# www.gpu-z.de  // is this legit? Probably not



## lemonadesoda (Apr 23, 2009)

Seems there are some sites out there trying to profit off GPU-Z. Here is one site. (Dont bother looking).

Suggestion 1.

The installer should have a print out before "accept" asking "did you download this from techpowerup? If not, click here to obtain an official version).

Suggestion 2.

The installer fails if CRC code incorrect (to avoid hitten pre-installers that have loaded up malware prior to the install routine) with the warning "failed CRC, you might have been punked"

Suggestion 3.

A reminder to all users, and shareware sites, that zips of TPU software with additional files are not official and risky. Only download direct from TPU


----------



## cdawall (Apr 23, 2009)

just do what rivatuner does and write in big letters no downloads other than from TPU


----------



## Mussels (Apr 23, 2009)

it COULD just be a german site explaining how to use an english program.
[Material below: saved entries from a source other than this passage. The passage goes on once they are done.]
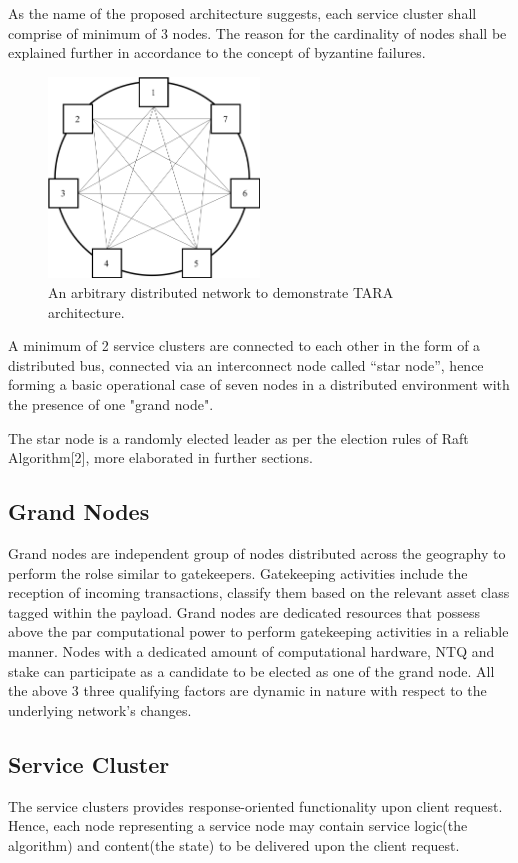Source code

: \documentclass[]{article}
\begin{document}
As the name of the proposed architecture suggests, each service cluster shall comprise of minimum of 3 nodes. The reason for the cardinality of nodes shall be explained further in accordance to the concept of byzantine failures. 

\begin{figure}[h]
	\centering
	\includegraphics[width=0.5\textwidth]{Arbitrary_network_1.png}
	\caption{An arbitrary distributed network to demonstrate TARA architecture.}
	\label{fig:basic-net}
\end{figure}

A minimum of 2 service clusters are connected to each other in the form of a distributed bus, connected via an interconnect node called “star node”, hence forming a basic operational case of seven nodes in a distributed environment with the presence of one "grand node". 

The star node is a randomly elected leader as per the election rules of Raft Algorithm[2], more elaborated in further sections.

\subsection{Grand Nodes}
Grand nodes are independent group of nodes distributed across the geography to perform the rolse similar to gatekeepers.
Gatekeeping activities include the reception of incoming transactions, classify them based on the relevant asset class tagged within the payload.
Grand nodes are dedicated resources that possess above the par computational power to perform gatekeeping activities in a reliable manner. Nodes with a dedicated amount of computational hardware, NTQ and stake can participate as a candidate to be elected as one of the grand node. All the above 3 three qualifying factors are dynamic in nature with respect to the underlying network's changes.

\subsection{Service Cluster}
The service clusters provides response-oriented functionality upon client request. Hence, each node representing a service node may contain service logic(the algorithm) and content(the state) to be delivered upon the client request. 
\end{document}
I dont like how they dont link to TPU for downloads, however the one they linked to is not a fake, and does not have any malware included with it.




> GPU-Z ist ein praktisches Diagnoseprogramm (Freeware) von  techpowerup.com, welches detaillierte Informationen über die Grafikkarte des Rechners aufzeigt (ähnlich wie CPU-Z für Prozessoren). Es stehen u. A. detaillierte Informationen zu Chipsatz, Speichergröße/-typ, DirectX-Version, Takt, Treiberversion etc. zur Verfügung.



I cant speak german at all, except what i've learned from WWII games, but i can get this much.

GPU-Z is a ____ diagnostic program (freeware) from techpowerup.com, with detailed information on the graphics card.... etc


----------



## Arctucas (Apr 23, 2009)

I am not defending them, although they do reference TPU as the source of GPU-Z, even providing a link to the TPU download page. 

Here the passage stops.